**EXERCISE DETAILS**
Omit the pictures, and output the rest of the entries exactly as written.

**Stored data**
▽

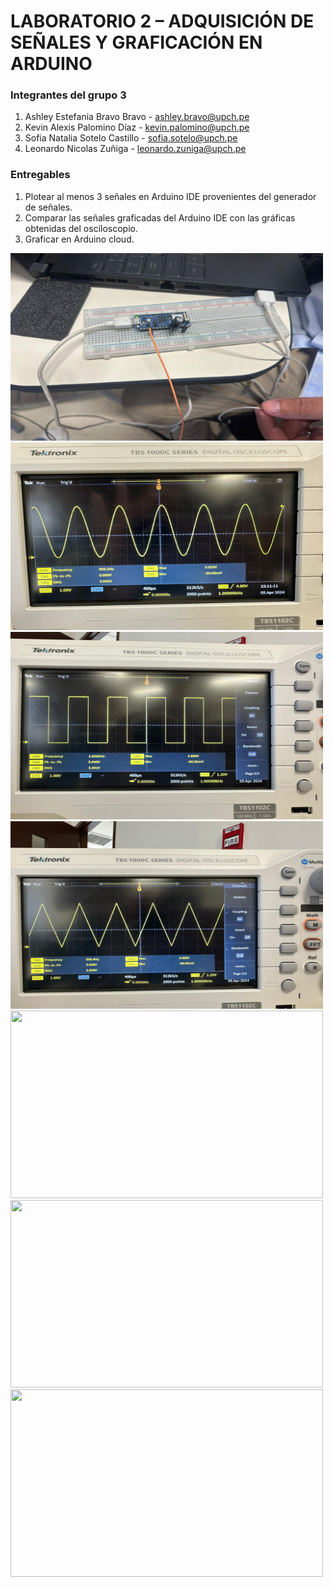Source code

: # LABORATORIO 2 – ADQUISICIÓN DE SEÑALES Y GRAFICACIÓN EN ARDUINO

### Integrantes del grupo 3

1. Ashley Estefania Bravo Bravo - ashley.bravo@upch.pe
2. Kevin Alexis Palomino Díaz - kevin.palomino@upch.pe
3. Sofia Natalia Sotelo Castillo - sofia.sotelo@upch.pe
4. Leonardo Nicolas Zuñiga - leonardo.zuniga@upch.pe

### Entregables

1. Plotear al menos 3 señales en Arduino IDE provenientes del generador de señales.
2. Comparar las señales graficadas del Arduino IDE con las gráficas obtenidas del osciloscopio.
3. Graficar en Arduino cloud.

<img src="Imagenes/Circuito Arduino Nano 33 IoT.jpeg" width="500" height="300"/>

<img src="Imagenes/Sinusoidal Osciloscopio.jpeg" width="500" height="300"/>

<img src="Imagenes/Cuadrada Osciloscopio.jpeg" width="500" height="300"/>

<img src="Imagenes/Triangular Osciloscopios.jpeg" width="500" height="300"/>

<img src="Imagenes/Señal Sinusoidal.jpeg" width="500" height="300"/>

<img src="Imagenes/Señal Cuadrada.jpeg" width="500" height="300"/>

<img src="Imagenes/Señal Triangular.jpeg" width="500" height="300"/>
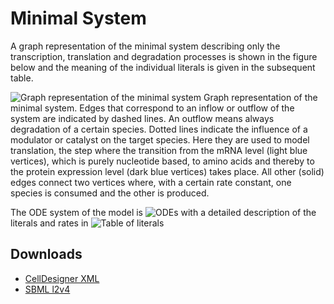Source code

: # Minimal System

A graph representation of the minimal system describing only the
transcription, translation and degradation processes is shown in
the figure below and the meaning of the individual literals is given in the 
subsequent table.

![Graph representation of the minimal system](http://ribonets.github.io/rnadev-models/minimal/graph-minimal-srna.svg)
Graph representation of the minimal system. Edges that correspond to
an inflow or outflow of the system are indicated by dashed lines. An
outflow means always degradation of a certain species.
Dotted lines indicate the influence of a modulator or catalyst on the
target species. Here they are used to model translation, the step where
the transition from the mRNA level (light blue vertices), which is
purely nucleotide based, to amino acids and thereby to the protein
expression level (dark blue vertices) takes place. All other (solid)
edges connect two vertices where, with a certain rate constant, one
species is consumed and the other is produced.

The ODE system of the model is
![ODEs](http://ribonets.github.io/rnadev-models/minimal/ode-minimal-srna.svg)
with a detailed description of the literals and rates in
![Table of literals](http://ribonets.github.io/rnadev-models/minimal/lit-minimal-srna.svg)

## Downloads

* [CellDesigner XML](minimalsystemsrna_CellDesigner.xml)
* [SBML l2v4](minimalsystemsrna_SBMLExport_l2v4.xml)


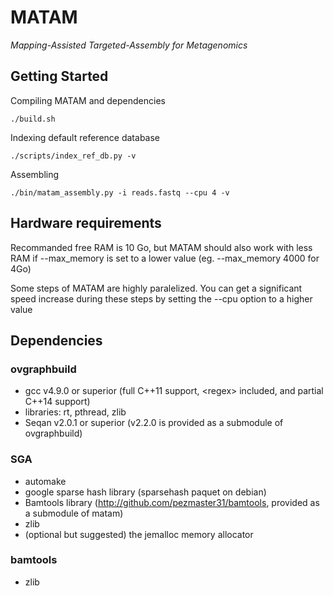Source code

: # MATAM

*Mapping-Assisted Targeted-Assembly for Metagenomics* 

## Getting Started

Compiling MATAM and dependencies

`./build.sh`

Indexing default reference database

`./scripts/index_ref_db.py -v`

Assembling

`./bin/matam_assembly.py -i reads.fastq --cpu 4 -v`

## Hardware requirements

Recommanded free RAM is 10 Go, but MATAM should also work with less RAM if --max\_memory is set to a lower value (eg. --max\_memory 4000 for 4Go)

Some steps of MATAM are highly paralelized. You can get a significant speed increase during these steps by setting the --cpu option to a higher value

## Dependencies

### ovgraphbuild

* gcc v4.9.0 or superior (full C++11 support, \<regex\> included, and partial C++14 support)
* libraries: rt, pthread, zlib
* Seqan v2.0.1 or superior (v2.2.0 is provided as a submodule of ovgraphbuild)

### SGA

* automake
* google sparse hash library (sparsehash paquet on debian)
* Bamtools library (http://github.com/pezmaster31/bamtools, provided as a submodule of matam)
* zlib
* (optional but suggested) the jemalloc memory allocator

### bamtools

* zlib
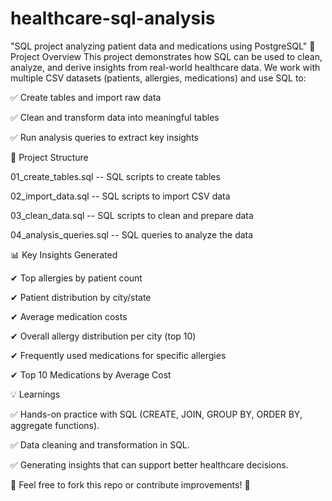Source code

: # healthcare-sql-analysis
"SQL project analyzing patient data and medications using PostgreSQL"
📌 Project Overview
This project demonstrates how SQL can be used to clean, analyze, and derive insights from real-world healthcare data.
We work with multiple CSV datasets (patients, allergies, medications) and use SQL to:

✅ Create tables and import raw data

✅ Clean and transform data into meaningful tables

✅ Run analysis queries to extract key insights

📂 Project Structure

01_create_tables.sql       -- SQL scripts to create tables

02_import_data.sql         -- SQL scripts to import CSV data

03_clean_data.sql          -- SQL scripts to clean and prepare data

04_analysis_queries.sql    -- SQL queries to analyze the data

📊 Key Insights Generated

✔ Top allergies by patient count

✔ Patient distribution by city/state

✔ Average medication costs

✔  Overall allergy distribution per city (top 10)

✔  Frequently used medications for specific allergies

✔  Top 10 Medications by Average Cost

💡 Learnings

✅ Hands-on practice with SQL (CREATE, JOIN, GROUP BY, ORDER BY, aggregate functions).

✅ Data cleaning and transformation in SQL.

✅ Generating insights that can support better healthcare decisions.

📌 Feel free to fork this repo or contribute improvements! 💙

△

**EXERCISE RESPONSE**
Source code

: # LABORATORIO 2 – ADQUISICIÓN DE SEÑALES Y GRAFICACIÓN EN ARDUINO

### Integrantes del grupo 3

1. Ashley Estefania Bravo Bravo - ashley.bravo@upch.pe
2. Kevin Alexis Palomino Díaz - kevin.palomino@upch.pe
3. Sofia Natalia Sotelo Castillo - sofia.sotelo@upch.pe
4. Leonardo Nicolas Zuñiga - leonardo.zuniga@upch.pe

### Entregables

1. Plotear al menos 3 señales en Arduino IDE provenientes del generador de señales.
2. Comparar las señales graficadas del Arduino IDE con las gráficas obtenidas del osciloscopio.
3. Graficar en Arduino cloud.

<img src="Imagenes/Circuito Arduino Nano 33 IoT.jpeg" width="500" height="300"/>

<img src="Imagenes/Sinusoidal Osciloscopio.jpeg" width="500" height="300"/>

<img src="Imagenes/Cuadrada Osciloscopio.jpeg" width="500" height="300"/>

<img src="Imagenes/Triangular Osciloscopios.jpeg" width="500" height="300"/>

<img src="Imagenes/Señal Sinusoidal.jpeg" width="500" height="300"/>

<img src="Imagenes/Señal Cuadrada.jpeg" width="500" height="300"/>

<img src="Imagenes/Señal Triangular.jpeg" width="500" height="300"/>
Source code

: # Minimal System

A graph representation of the minimal system describing only the
transcription, translation and degradation processes is shown in
the figure below and the meaning of the individual literals is given in the 
subsequent table.

![Graph representation of the minimal system](http://ribonets.github.io/rnadev-models/minimal/graph-minimal-srna.svg)
Graph representation of the minimal system. Edges that correspond to
an inflow or outflow of the system are indicated by dashed lines. An
outflow means always degradation of a certain species.
Dotted lines indicate the influence of a modulator or catalyst on the
target species. Here they are used to model translation, the step where
the transition from the mRNA level (light blue vertices), which is
purely nucleotide based, to amino acids and thereby to the protein
expression level (dark blue vertices) takes place. All other (solid)
edges connect two vertices where, with a certain rate constant, one
species is consumed and the other is produced.

The ODE system of the model is
![ODEs](http://ribonets.github.io/rnadev-models/minimal/ode-minimal-srna.svg)
with a detailed description of the literals and rates in
![Table of literals](http://ribonets.github.io/rnadev-models/minimal/lit-minimal-srna.svg)

## Downloads

* [CellDesigner XML](minimalsystemsrna_CellDesigner.xml)
* [SBML l2v4](minimalsystemsrna_SBMLExport_l2v4.xml)


Source code

: # MATAM

*Mapping-Assisted Targeted-Assembly for Metagenomics* 

## Getting Started

Compiling MATAM and dependencies

`./build.sh`

Indexing default reference database

`./scripts/index_ref_db.py -v`

Assembling

`./bin/matam_assembly.py -i reads.fastq --cpu 4 -v`

## Hardware requirements

Recommanded free RAM is 10 Go, but MATAM should also work with less RAM if --max\_memory is set to a lower value (eg. --max\_memory 4000 for 4Go)

Some steps of MATAM are highly paralelized. You can get a significant speed increase during these steps by setting the --cpu option to a higher value

## Dependencies

### ovgraphbuild

* gcc v4.9.0 or superior (full C++11 support, \<regex\> included, and partial C++14 support)
* libraries: rt, pthread, zlib
* Seqan v2.0.1 or superior (v2.2.0 is provided as a submodule of ovgraphbuild)

### SGA

* automake
* google sparse hash library (sparsehash paquet on debian)
* Bamtools library (http://github.com/pezmaster31/bamtools, provided as a submodule of matam)
* zlib
* (optional but suggested) the jemalloc memory allocator

### bamtools

* zlib
Source code

: # healthcare-sql-analysis
"SQL project analyzing patient data and medications using PostgreSQL"
📌 Project Overview
This project demonstrates how SQL can be used to clean, analyze, and derive insights from real-world healthcare data.
We work with multiple CSV datasets (patients, allergies, medications) and use SQL to:

✅ Create tables and import raw data

✅ Clean and transform data into meaningful tables

✅ Run analysis queries to extract key insights

📂 Project Structure

01_create_tables.sql       -- SQL scripts to create tables

02_import_data.sql         -- SQL scripts to import CSV data

03_clean_data.sql          -- SQL scripts to clean and prepare data

04_analysis_queries.sql    -- SQL queries to analyze the data

📊 Key Insights Generated

✔ Top allergies by patient count

✔ Patient distribution by city/state

✔ Average medication costs

✔  Overall allergy distribution per city (top 10)

✔  Frequently used medications for specific allergies

✔  Top 10 Medications by Average Cost

💡 Learnings

✅ Hands-on practice with SQL (CREATE, JOIN, GROUP BY, ORDER BY, aggregate functions).

✅ Data cleaning and transformation in SQL.

✅ Generating insights that can support better healthcare decisions.

📌 Feel free to fork this repo or contribute improvements! 💙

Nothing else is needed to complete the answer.